So Long, and Thanks for All the Text

 The text stops here.

My webby little heart is broken, as I have just read that author and scholar Alan Jacobs is retiring his blog Text Patterns. It’s hard for me to overstate Text Patterns’ influence on me and this blog. Jacobs opened up a whole new world of topics to cover in my own blog writing, helping me discover a passion I barely knew I had; exploration of the history, fate and role of the written word in our modern technological landscape. This is a common enough topic, I suppose, on the Internet, but Jacobs covered it with erudition, accessibility, humor, and humility. When I blog about books, writing, and communication, I am very much aping — if only aspirationally — Jacobs and Text Patterns.

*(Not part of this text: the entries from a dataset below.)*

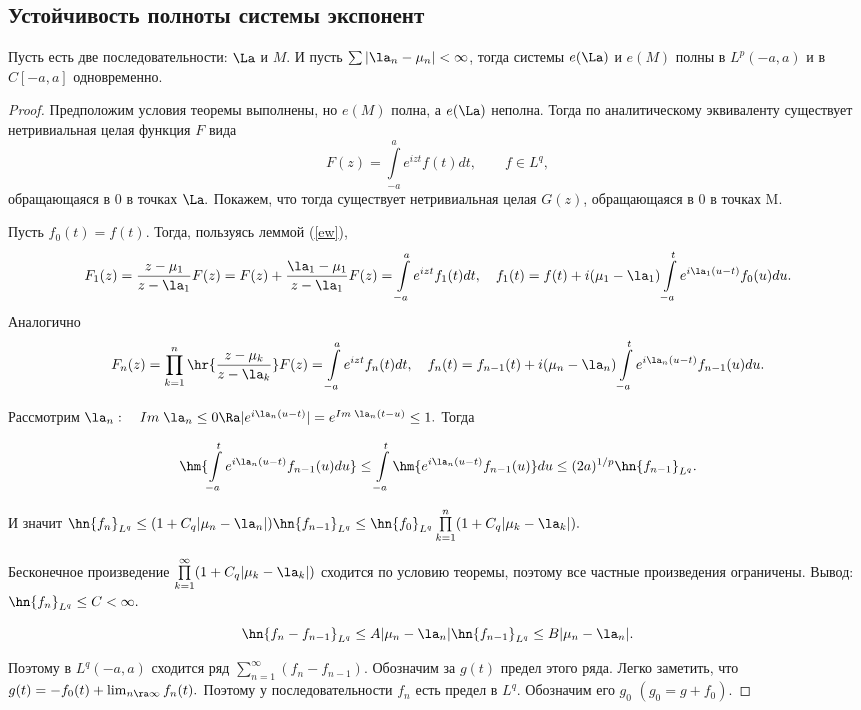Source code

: \documentclass[a4paper]{article}
\begin{document}
\subsection{Устойчивость полноты системы экспонент}
\begin{theorem}
Пусть есть две последовательности: $\La$ и $M$. И пусть
$\sum|\la_n-\mu_n|<\infty$, тогда системы $e(\La)$ и
$e(M)$ полны в $L^p(-a,a)$ и в $C[-a,a]$ одновременно.
\end{theorem}
\begin{proof}
  Предположим условия теоремы выполнены, но
  $e(M)$ полна, а $e(\La)$ неполна. Тогда по аналитическому
  эквиваленту существует нетривиальная целая функция $F$ вида
  $$F(z)=\int\limits_{-a}^a e^{izt}f(t)dt,\qquad f\in L^q,$$
  обращающаяся в $0$ в точках $\La.$ Покажем, что тогда
  существует нетривиальная целая $G(z)$, обращающаяся в $0$ в точках
  M.

  Пусть $f_0(t)=f(t)$. Тогда, пользуясь леммой (\ref{ew}),
  \begin{equation*}
    F_1(z)=\frac{z-\mu_1}{z-\la_1}F(z)=F(z)+\frac{\la_1-\mu_1}{z-\la_1}F(z)=\int\limits_{-a}^ae^{izt}f_1(t)dt,\quad
    f_1(t)=f(t)+i(\mu_1-\la_1)\int\limits_{-a}^te^{i\la_1(u-t)}f_0(u)du.
  \end{equation*}
  Аналогично
  \begin{equation*}
    F_n(z)=\prod\limits_{k=1}^n\hr{\frac{z-\mu_k}{z-\la_k}}F(z)=\int\limits_{-a}^ae^{izt}f_n(t)dt,\quad
    f_n(t)=f_{n-1}(t)+i(\mu_n-\la_n)\int\limits_{-a}^te^{i\la_n(u-t)}f_{n-1}(u)du.
  \end{equation*}

  Рассмотрим $\la_n:\quad
  Im\;\la_n\le0\Ra|e^{i\la_n(u-t)}|=e^{Im\;\la_n(t-u)}\le1.$
  Тогда

  $$\hm{\int\limits_{-a}^te^{i\la_n(u-t)}f_{n-1}(u)du}\le\int\limits_{-a}^t\hm{e^{i\la_n(u-t)}f_{n-1}(u)}du\le(2a)^{1/p}\hn{f_{n-1}}_{L^q}.$$

  И значит
  $\hn{f_n}_{L^q}\le(1+C_q|\mu_n-\la_n|)\hn{f_{n-1}}_{L^q}\le\hn{f_0}_{L^q}\prod\limits_{k=1}^n(1+C_q|\mu_k-\la_k|).$

  Бесконечное произведение $\prod\limits_{k=1}^{\infty}(1+C_q|\mu_k-\la_k|)$ сходится по условию теоремы,
  поэтому все частные произведения ограничены. Вывод: $\hn{f_n}_{L^q}\le C<\infty.$

  $$\hn{f_n-f_{n-1}}_{L^q}\le
  A|\mu_n-\la_n| \hn{f_{n-1}}_{L^q}\le B|\mu_n-\la_n|.$$

  Поэтому в $L^q(-a,a)$ сходится ряд
  $\sum_{n=1}^{\infty}(f_n-f_{n-1})$. Обозначим за $g(t)$ предел
  этого ряда. Легко заметить, что
  $g(t)=-f_0(t)+\lim_{n\ra\infty}f_n(t).$ Поэтому у
  последовательности $f_n$ есть предел в $L^q$. Обозначим его $g_0$
  $(g_0=g+f_0).$


\end{proof}
\end{document}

I don’t remember how I discovered Text Patterns to begin with, but I suspect it was probably via a linking by Andrew Sullivan, or perhaps I was googling about for things Kindle-related. Whatever the first cause, I found Text Patterns at its original home, the now-defunct “Salon-for-conservatives” known as Culture 11 (which also featured the likes of Conor Friedersdorf and David Kuo). When I realized what Culture 11 was, I was a little trepidatious to be hanging around there, but it became apparent very quickly that Jacobs’ blog was not some ideological screed in a web browser (nor was the wider Culture 11), but a thoughtful, independent-minded destination. When Culture 11 went under in 2009, I presumed all was lost, but then the magazine The New Atlantis picked up Jacobs’ blog, and Text Patterns continued. Now, I have to suffer its loss a second time.

And it is Jacobs’ more conservative roots that make my affinity for his work all the more remarkable to me. I spent a couple of years blogging nearly exclusively on atheism and the harm done by religion. Jacobs is not only a Christian, but a scholar whose frequent focus has been theology. Yet, like Andrew Sullivan, he is clearly no Tea Party know-nothing, but a brilliant man who has arrived at very different conclusions than myself in regards to things like the nature of reality and, presumably, (because I have not read any political writing he may have done) policy.

Those differences matter little. In fact, they make him and his work all the more fascinating to me. My tens of readers will already know how I adored his recent book The Pleasures of Reading in an Age of Distraction. I hope, as Jacobs notes in his final post, that this ending means more writing along those lines.

I am glad that Jacobs will be able to pursue new avenues of discovery outside the bounds of his blog, but the end of Text Patterns leaves a gaping black hole in the Internet that will not easily be filled.